Try it =>
Retype every record exactly. Skip the images.

*** Opening of Record set ***

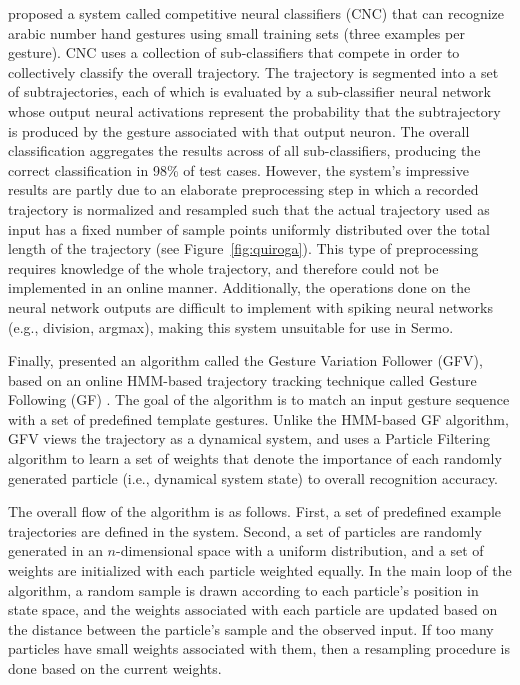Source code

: \cite{quiroga2013}
proposed a system called competitive neural classifiers (CNC)
that can recognize arabic number hand gestures
using small training sets (three examples per gesture).
CNC uses a collection of sub-classifiers
that compete in order to collectively
classify the overall trajectory.
The trajectory is segmented
into a set of subtrajectories,
each of which is evaluated by
a sub-classifier neural network
whose output neural activations
represent the probability that
the subtrajectory is produced by
the gesture associated with that output neuron.
The overall classification aggregates the results
across of all sub-classifiers,
producing the correct classification
in 98\% of test cases.
However, the system's impressive results
are partly due to an elaborate preprocessing step
in which a recorded trajectory
is normalized and resampled
such that the actual trajectory used as input
has a fixed number of sample points
uniformly distributed over
the total length of the trajectory
(see Figure~\ref{fig:quiroga}).
This type of preprocessing
requires knowledge of the whole trajectory,
and therefore could not be implemented
in an online manner.
Additionally, the operations done
on the neural network outputs
are difficult to implement
with spiking neural networks
(e.g., division, argmax),
making this system unsuitable
for use in Sermo.


Finally, \cite{caramiaux2014}
presented an algorithm called the
Gesture Variation Follower (GFV),
based on an online HMM-based
trajectory tracking technique
called Gesture Following (GF)
\cite{bevilacqua2010,bevilacqua2011}.
The goal of the algorithm is to match
an input gesture sequence
with a set of predefined template gestures.
Unlike the HMM-based GF algorithm,
GFV views the trajectory as a dynamical system,
and uses a Particle Filtering algorithm
to learn a set of weights
that denote the importance of
each randomly generated particle
(i.e., dynamical system state)
to overall recognition accuracy.

The overall flow of the algorithm
is as follows.
First, a set of predefined example trajectories
are defined in the system.
Second, a set of particles
are randomly generated
in an $n$-dimensional space
with a uniform distribution,
and a set of weights are initialized
with each particle weighted equally.
In the main loop of the algorithm,
a random sample is drawn
according to each particle's position
in state space,
and the weights associated with each particle
are updated based on the distance
between the particle's sample
and the observed input.
If too many particles have small weights
associated with them,
then a resampling procedure is done
based on the current weights.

*** Close of Record set ***

Solution to this problem =>
Source code

: \cite{quiroga2013}
proposed a system called competitive neural classifiers (CNC)
that can recognize arabic number hand gestures
using small training sets (three examples per gesture).
CNC uses a collection of sub-classifiers
that compete in order to collectively
classify the overall trajectory.
The trajectory is segmented
into a set of subtrajectories,
each of which is evaluated by
a sub-classifier neural network
whose output neural activations
represent the probability that
the subtrajectory is produced by
the gesture associated with that output neuron.
The overall classification aggregates the results
across of all sub-classifiers,
producing the correct classification
in 98\% of test cases.
However, the system's impressive results
are partly due to an elaborate preprocessing step
in which a recorded trajectory
is normalized and resampled
such that the actual trajectory used as input
has a fixed number of sample points
uniformly distributed over
the total length of the trajectory
(see Figure~\ref{fig:quiroga}).
This type of preprocessing
requires knowledge of the whole trajectory,
and therefore could not be implemented
in an online manner.
Additionally, the operations done
on the neural network outputs
are difficult to implement
with spiking neural networks
(e.g., division, argmax),
making this system unsuitable
for use in Sermo.


Finally, \cite{caramiaux2014}
presented an algorithm called the
Gesture Variation Follower (GFV),
based on an online HMM-based
trajectory tracking technique
called Gesture Following (GF)
\cite{bevilacqua2010,bevilacqua2011}.
The goal of the algorithm is to match
an input gesture sequence
with a set of predefined template gestures.
Unlike the HMM-based GF algorithm,
GFV views the trajectory as a dynamical system,
and uses a Particle Filtering algorithm
to learn a set of weights
that denote the importance of
each randomly generated particle
(i.e., dynamical system state)
to overall recognition accuracy.

The overall flow of the algorithm
is as follows.
First, a set of predefined example trajectories
are defined in the system.
Second, a set of particles
are randomly generated
in an $n$-dimensional space
with a uniform distribution,
and a set of weights are initialized
with each particle weighted equally.
In the main loop of the algorithm,
a random sample is drawn
according to each particle's position
in state space,
and the weights associated with each particle
are updated based on the distance
between the particle's sample
and the observed input.
If too many particles have small weights
associated with them,
then a resampling procedure is done
based on the current weights.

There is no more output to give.